Re: HTML->DocBook? (Re: HTML -> RTF)

Subject: Re: HTML->DocBook? (Re: HTML -> RTF)
From: Oisin McGuinness <oisin@xxxxxxxx>
Date: Wed, 24 May 2000 12:11:47 -0400

Since Gary indicated had no archives for last year
for comp.text.sgml, I'm posting a copy of the
posting of?Christopher Browne last year.

Please excuse the length, it seems to be wanted...

Everything between <quote> and </quote> is his.

I have not tested this extensively.
I didn't find any newer version of this on his web site (in the .sig at the end).

Oisin McGuinness

>From - Fri Jun 11 12:57:55 1999
Xref: comp.text.sgml:15395
From: cbbrowne@xxxxxxxxxxxx (Christopher Browne)
Newsgroups: comp.text.sgml
Subject: Re: Search for Holy Grail: {html,ps,text}2sgml
References: <7jobbo$2urc$1@xxxxxxx> <7joh0t$337$2@xxxxxxxxxxxxxxxxxxxx> <7joif7$ok$1@xxxxxxx>
Reply-To: cbbrowne@xxxxxxx
X-Newsreader: slrn ( Windows)
Lines: 188
Message-ID: <TBY73.3916$_m4.78408@xxxxxxxxxxxxxxxxxx>
NNTP-Posting-Date: Thu, 10 Jun 1999 19:18:59 CDT
Organization: Giganews.Com - Premium News Outsourcing
X-Trace: sv1-sR9dUz5KKnfUgtyW/83eo35REq2btQPNoz54fJRvop128On8quxwsI2oWRUyCF7C9EL954AEHFrduWO!UEMnKV2D7tk=
X-Complaints-To: abuse@xxxxxxxxxxxx
X-Abuse-Info: Please be sure to forward a copy of ALL headers
X-Abuse-Info: Otherwise we will be unable to process your complaint properly
Date: Fri, 11 Jun 1999 00:18:59 GMT

On 10 Jun 1999 14:35:19 GMT, Marc G. Fournier <scrappy@xxxxxxx> wrote:
>jdassen@xxxxxxxxxxxxxxxx (J.H.M. Dassen (Ray)) writes:
>>Marc G. Fournier <scrappy@xxxxxxx> wrote:
>>>	I swear, I'm searching for the Holy Grail here, its about as
>>It is impossible, in any meaningful sense.
>>SGML is about document structure. PostScript, plain ASCII and to some
>How is it that the html2sgml(linuxdoc) converter works then?  

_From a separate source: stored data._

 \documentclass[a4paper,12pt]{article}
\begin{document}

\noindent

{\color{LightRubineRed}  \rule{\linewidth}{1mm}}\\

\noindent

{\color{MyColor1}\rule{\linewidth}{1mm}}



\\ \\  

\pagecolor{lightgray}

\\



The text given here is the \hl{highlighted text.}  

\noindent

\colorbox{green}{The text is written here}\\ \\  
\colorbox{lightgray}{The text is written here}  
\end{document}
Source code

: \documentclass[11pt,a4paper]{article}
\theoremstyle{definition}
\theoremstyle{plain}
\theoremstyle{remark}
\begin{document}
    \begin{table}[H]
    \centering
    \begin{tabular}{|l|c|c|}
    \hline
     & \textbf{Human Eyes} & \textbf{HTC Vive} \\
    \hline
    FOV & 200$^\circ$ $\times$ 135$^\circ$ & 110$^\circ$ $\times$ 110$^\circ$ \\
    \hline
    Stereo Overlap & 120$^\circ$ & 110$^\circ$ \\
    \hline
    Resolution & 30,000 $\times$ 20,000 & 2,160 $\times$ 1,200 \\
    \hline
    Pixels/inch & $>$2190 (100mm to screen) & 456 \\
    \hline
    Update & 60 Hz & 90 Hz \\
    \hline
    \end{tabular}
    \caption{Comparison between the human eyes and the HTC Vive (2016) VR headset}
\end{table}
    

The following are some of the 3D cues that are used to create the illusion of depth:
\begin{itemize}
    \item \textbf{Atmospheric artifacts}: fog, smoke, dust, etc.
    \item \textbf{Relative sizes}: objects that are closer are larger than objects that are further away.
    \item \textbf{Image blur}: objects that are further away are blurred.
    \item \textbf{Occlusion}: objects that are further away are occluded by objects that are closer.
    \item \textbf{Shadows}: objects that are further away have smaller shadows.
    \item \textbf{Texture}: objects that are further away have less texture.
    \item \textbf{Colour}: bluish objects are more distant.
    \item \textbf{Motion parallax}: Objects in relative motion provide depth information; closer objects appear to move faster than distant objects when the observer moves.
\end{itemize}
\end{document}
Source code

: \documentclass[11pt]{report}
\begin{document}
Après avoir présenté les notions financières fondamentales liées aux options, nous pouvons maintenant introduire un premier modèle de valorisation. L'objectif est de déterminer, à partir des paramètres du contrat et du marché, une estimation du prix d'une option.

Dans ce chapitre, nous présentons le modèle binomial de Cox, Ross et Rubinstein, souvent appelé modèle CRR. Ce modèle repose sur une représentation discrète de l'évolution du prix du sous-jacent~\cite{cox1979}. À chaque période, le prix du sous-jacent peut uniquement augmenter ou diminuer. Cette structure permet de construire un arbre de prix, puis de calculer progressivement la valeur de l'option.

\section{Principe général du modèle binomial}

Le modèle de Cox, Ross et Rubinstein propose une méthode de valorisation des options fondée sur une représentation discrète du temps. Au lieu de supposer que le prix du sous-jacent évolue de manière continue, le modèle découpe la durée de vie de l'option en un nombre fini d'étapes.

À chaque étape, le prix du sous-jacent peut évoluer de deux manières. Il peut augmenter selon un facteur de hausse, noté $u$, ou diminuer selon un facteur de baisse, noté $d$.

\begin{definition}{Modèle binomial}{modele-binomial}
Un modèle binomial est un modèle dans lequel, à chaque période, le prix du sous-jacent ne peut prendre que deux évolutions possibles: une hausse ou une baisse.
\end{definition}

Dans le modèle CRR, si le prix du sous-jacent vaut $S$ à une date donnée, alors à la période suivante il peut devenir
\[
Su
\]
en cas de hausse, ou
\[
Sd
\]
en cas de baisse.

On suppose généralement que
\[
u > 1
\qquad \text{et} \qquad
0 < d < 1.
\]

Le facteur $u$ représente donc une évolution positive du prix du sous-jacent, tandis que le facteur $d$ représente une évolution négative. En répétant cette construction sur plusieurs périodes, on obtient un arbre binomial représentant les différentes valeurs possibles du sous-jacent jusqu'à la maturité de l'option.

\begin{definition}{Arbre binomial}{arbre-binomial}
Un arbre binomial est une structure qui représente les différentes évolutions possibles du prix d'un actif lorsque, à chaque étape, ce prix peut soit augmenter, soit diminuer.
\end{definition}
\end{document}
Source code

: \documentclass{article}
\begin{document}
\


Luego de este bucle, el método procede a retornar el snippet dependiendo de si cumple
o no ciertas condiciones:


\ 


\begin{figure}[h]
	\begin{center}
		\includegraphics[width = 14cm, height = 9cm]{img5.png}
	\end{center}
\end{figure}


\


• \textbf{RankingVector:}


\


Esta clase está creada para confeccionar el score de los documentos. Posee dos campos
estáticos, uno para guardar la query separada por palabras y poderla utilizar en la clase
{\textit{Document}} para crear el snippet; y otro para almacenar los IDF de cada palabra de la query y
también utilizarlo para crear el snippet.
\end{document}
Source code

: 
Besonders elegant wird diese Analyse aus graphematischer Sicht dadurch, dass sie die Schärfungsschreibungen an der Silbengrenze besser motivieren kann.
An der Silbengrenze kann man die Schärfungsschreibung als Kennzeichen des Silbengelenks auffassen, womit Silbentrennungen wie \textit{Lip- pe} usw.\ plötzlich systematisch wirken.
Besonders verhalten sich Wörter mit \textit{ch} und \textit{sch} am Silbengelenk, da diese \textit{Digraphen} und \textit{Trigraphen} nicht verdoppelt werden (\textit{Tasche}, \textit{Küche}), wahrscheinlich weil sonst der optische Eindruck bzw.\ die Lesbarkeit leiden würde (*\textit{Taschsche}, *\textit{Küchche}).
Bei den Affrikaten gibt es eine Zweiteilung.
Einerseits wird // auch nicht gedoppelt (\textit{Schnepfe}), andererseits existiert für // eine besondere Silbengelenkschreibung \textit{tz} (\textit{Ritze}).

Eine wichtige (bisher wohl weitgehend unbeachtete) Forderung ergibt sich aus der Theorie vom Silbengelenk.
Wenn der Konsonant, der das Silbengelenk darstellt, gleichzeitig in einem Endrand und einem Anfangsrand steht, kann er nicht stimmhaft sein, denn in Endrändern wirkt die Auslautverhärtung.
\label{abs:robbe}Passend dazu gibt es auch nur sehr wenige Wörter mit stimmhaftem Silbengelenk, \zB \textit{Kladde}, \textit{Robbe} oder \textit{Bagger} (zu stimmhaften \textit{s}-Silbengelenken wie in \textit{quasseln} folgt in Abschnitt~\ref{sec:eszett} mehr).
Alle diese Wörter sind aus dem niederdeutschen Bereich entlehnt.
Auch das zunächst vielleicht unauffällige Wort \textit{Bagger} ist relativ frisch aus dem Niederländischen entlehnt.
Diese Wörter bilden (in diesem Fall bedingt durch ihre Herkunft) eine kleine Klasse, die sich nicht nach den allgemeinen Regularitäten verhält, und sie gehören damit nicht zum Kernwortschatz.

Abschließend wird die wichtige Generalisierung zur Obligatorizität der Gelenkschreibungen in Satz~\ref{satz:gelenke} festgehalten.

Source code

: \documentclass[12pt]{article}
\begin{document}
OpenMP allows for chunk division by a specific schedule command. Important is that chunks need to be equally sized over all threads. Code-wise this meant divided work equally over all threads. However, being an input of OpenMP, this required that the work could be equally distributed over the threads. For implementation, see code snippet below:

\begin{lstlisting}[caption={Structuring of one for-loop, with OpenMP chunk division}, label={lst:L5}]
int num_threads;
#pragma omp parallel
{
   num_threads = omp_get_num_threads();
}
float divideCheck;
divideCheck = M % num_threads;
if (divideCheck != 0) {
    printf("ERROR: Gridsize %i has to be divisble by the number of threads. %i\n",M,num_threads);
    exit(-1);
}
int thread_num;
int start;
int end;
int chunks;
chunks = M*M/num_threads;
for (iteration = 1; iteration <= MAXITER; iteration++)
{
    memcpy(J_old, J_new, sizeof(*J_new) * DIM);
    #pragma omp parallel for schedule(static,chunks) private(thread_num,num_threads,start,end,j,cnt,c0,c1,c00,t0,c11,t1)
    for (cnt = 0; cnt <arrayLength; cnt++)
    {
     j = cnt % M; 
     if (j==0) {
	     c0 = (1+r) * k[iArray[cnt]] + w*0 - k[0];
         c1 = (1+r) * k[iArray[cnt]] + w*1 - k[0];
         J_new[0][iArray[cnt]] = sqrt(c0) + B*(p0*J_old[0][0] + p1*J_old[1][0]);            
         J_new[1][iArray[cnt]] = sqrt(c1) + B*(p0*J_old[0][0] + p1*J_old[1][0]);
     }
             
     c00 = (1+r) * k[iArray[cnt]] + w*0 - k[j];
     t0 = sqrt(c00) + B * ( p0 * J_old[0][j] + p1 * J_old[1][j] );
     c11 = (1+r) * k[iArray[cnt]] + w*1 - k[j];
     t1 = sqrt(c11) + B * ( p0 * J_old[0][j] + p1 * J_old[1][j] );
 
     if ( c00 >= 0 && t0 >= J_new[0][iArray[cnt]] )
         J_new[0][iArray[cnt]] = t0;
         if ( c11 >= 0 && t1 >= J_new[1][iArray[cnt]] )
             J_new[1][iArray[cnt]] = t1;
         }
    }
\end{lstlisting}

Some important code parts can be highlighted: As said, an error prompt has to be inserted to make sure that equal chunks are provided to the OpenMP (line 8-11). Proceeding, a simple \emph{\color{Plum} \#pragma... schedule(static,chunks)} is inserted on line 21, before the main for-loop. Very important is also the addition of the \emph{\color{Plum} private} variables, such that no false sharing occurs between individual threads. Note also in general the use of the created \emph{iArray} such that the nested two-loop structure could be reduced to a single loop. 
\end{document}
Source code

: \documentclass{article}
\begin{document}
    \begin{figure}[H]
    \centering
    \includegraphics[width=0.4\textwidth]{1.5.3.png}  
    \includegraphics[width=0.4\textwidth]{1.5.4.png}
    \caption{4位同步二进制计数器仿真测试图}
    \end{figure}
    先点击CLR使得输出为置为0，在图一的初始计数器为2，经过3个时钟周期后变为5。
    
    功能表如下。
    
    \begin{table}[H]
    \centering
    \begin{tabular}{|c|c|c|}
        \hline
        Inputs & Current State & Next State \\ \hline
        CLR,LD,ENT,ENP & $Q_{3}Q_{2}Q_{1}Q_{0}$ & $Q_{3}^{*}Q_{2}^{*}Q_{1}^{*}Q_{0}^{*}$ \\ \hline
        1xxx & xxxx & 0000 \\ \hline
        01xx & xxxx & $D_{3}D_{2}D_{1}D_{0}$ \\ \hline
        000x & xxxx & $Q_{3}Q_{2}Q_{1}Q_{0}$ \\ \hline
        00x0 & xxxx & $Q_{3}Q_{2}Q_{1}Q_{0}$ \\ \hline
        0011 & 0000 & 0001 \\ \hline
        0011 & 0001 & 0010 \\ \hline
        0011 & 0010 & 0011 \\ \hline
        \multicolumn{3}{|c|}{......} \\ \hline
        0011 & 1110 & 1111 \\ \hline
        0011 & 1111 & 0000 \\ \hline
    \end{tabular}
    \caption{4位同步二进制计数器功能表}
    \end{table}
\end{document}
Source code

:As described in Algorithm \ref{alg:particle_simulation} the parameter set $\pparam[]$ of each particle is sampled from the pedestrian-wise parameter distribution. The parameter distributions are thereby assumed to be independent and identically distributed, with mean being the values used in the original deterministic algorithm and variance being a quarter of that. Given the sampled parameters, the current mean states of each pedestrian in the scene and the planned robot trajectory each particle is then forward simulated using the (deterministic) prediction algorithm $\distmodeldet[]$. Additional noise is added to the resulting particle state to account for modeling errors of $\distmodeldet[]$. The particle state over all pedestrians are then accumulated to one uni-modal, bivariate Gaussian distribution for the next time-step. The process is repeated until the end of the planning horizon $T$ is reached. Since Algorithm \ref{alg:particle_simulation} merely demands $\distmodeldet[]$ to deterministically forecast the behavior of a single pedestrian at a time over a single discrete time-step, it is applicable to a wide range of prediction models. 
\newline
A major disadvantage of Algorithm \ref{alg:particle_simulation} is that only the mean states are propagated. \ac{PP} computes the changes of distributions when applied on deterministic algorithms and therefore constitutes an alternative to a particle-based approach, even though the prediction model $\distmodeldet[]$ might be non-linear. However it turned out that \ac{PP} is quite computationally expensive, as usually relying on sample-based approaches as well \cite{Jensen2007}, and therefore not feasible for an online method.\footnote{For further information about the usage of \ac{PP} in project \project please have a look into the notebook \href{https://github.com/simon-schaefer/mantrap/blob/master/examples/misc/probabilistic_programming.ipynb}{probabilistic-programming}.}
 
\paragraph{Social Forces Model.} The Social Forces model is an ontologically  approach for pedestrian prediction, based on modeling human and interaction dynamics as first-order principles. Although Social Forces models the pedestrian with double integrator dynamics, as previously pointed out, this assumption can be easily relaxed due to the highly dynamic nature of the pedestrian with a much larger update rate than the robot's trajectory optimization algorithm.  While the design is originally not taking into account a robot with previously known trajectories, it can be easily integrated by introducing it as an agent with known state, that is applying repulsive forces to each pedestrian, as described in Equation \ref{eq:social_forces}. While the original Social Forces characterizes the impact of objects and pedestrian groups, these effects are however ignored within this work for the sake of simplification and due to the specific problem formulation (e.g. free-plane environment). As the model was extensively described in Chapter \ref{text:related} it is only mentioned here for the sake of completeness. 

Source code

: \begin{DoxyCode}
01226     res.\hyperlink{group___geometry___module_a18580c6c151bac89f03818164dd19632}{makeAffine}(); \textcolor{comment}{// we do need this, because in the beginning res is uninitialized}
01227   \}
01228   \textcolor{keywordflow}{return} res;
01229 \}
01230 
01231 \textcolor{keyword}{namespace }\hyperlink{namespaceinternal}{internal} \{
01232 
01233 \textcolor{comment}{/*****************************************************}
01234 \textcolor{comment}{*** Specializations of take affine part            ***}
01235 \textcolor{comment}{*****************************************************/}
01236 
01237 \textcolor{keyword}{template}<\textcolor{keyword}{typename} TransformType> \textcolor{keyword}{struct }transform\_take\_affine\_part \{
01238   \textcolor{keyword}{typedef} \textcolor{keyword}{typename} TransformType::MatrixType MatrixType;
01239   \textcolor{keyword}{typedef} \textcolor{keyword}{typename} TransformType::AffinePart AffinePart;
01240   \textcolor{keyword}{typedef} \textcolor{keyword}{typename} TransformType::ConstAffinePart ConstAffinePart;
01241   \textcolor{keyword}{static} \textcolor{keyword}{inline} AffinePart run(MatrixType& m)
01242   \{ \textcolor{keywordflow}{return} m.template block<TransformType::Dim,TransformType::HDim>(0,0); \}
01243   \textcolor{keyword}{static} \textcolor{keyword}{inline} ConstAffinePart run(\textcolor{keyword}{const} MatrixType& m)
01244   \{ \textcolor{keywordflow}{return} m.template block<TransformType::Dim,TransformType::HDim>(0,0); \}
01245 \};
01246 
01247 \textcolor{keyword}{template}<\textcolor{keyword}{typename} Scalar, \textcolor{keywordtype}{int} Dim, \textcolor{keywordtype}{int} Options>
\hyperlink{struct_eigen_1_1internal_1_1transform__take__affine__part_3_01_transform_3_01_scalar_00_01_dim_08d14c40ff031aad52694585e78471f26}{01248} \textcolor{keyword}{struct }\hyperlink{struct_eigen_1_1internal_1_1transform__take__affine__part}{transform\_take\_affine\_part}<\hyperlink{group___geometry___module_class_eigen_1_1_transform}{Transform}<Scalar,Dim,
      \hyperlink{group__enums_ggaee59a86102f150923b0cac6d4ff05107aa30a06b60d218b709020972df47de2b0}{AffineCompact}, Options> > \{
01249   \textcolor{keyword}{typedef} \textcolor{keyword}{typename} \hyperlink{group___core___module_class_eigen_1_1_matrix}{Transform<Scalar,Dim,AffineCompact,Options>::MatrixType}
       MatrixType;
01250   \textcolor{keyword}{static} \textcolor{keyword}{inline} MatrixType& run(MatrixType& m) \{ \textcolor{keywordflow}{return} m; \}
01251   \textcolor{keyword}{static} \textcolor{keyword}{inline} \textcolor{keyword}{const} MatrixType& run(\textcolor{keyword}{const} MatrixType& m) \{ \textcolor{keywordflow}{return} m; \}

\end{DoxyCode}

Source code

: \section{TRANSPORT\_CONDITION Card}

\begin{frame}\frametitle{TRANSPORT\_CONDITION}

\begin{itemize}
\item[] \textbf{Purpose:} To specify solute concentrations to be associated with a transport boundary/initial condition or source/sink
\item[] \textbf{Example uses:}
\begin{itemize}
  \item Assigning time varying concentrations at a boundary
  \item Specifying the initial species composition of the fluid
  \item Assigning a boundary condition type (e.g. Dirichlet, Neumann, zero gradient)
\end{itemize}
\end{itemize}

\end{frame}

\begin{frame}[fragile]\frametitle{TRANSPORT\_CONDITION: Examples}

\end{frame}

It's impossible to come up a provably complete system that will make the
SGML document "colloquial" for its DTD.

I use the DSSSL listed below to turn HTML that uses a small subset of
the available HTML tags into something that's pretty easy to integrate
into DocBook. 

It's useful enough for expressing the very limited structuring that HTML
provides, essentially being aware of:
a) Headings <H1>, <H2>, ...
b) Paragraphs
c) Some modifiers (<TT>, <B>)
d) Itemized lists
e) URLs

That's a tiny subset of HTML, and is mapped onto a tiny subset of what
DocBook offers.  It happens to be enough to be fairly useful.  But I'd
not call it a complete "conversion."  

And to convert documents (say) in Postscript, where it may not even be
possible to group more than lines of text together, into SGML *or any
other structured system* is nigh unto impossible. 

<!doctype style-sheet PUBLIC "-//James Clark//DTD DSSSL Style Sheet//EN">

(define debug
  (external-procedure "UNREGISTERED::James Clark//Procedure::debug"))

(declare-flow-object-class element
  "UNREGISTERED::James Clark//Flow Object Class::element")
(declare-flow-object-class empty-element
  "UNREGISTERED::James Clark//Flow Object Class::empty-element")
(declare-flow-object-class document-type
  "UNREGISTERED::James Clark//Flow Object Class::document-type")
(declare-flow-object-class processing-instruction
  "UNREGISTERED::James Clark//Flow Object Class::processing-instruction")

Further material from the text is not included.